Goal of the exercise:
Look through the lines below and extract each one that contains "README".
BEGIN Provided records
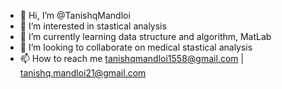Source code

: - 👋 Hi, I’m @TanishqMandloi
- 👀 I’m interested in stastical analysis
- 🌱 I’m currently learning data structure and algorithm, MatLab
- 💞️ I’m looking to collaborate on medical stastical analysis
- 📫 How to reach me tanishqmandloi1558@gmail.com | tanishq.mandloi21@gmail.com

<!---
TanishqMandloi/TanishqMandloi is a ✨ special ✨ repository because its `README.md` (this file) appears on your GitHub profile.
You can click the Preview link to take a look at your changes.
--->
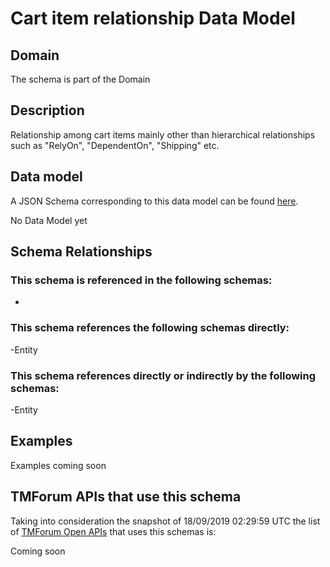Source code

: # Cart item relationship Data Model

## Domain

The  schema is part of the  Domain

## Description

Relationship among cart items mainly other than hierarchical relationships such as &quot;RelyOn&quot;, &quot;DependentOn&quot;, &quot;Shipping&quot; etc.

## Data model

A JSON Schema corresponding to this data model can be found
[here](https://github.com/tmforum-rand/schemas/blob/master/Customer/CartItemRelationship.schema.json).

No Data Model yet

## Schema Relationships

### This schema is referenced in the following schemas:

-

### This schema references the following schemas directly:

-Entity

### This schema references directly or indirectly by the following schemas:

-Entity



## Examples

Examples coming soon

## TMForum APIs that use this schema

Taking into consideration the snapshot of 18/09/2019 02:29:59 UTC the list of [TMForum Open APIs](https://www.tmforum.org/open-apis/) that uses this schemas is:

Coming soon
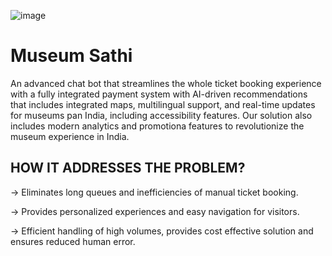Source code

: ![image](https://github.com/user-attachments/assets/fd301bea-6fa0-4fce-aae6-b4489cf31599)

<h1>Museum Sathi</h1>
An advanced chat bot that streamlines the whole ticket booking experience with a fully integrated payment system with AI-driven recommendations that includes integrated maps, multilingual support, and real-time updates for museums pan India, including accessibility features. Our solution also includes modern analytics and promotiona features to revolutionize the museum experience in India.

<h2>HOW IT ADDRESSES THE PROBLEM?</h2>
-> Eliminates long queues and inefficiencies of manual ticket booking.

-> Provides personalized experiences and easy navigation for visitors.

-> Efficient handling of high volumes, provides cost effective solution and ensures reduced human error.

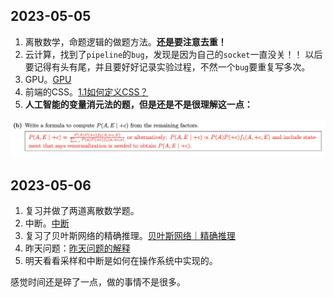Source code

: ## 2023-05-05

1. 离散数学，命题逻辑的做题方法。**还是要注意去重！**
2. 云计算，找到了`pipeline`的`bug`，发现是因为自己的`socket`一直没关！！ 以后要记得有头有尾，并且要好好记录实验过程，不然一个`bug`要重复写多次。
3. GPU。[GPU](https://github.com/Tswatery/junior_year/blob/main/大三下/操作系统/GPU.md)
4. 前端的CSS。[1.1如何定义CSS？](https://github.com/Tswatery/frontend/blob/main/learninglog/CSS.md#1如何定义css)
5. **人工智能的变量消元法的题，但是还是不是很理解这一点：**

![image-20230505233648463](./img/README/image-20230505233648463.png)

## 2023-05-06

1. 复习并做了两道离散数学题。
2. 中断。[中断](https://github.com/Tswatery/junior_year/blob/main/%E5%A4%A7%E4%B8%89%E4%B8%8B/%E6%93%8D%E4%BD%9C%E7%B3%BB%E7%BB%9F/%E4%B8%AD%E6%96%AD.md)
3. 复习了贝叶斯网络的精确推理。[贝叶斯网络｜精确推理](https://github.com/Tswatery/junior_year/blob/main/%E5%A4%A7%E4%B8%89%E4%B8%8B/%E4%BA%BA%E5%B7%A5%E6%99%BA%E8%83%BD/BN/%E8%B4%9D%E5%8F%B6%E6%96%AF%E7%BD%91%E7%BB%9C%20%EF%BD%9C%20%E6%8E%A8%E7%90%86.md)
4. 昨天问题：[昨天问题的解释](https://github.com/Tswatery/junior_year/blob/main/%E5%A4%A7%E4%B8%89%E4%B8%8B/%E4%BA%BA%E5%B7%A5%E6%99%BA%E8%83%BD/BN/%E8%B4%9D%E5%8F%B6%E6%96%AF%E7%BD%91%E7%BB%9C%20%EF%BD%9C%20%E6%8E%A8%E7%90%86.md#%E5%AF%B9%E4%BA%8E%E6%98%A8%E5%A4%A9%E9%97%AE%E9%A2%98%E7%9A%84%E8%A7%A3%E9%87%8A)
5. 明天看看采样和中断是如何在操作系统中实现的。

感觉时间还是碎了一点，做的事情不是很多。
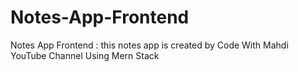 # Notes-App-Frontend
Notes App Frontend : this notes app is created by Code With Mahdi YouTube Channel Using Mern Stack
END Provided records
The answer:
TanishqMandloi/TanishqMandloi is a ✨ special ✨ repository because its `README.md` (this file) appears on your GitHub profile.
![image-20230505233648463](./img/README/image-20230505233648463.png)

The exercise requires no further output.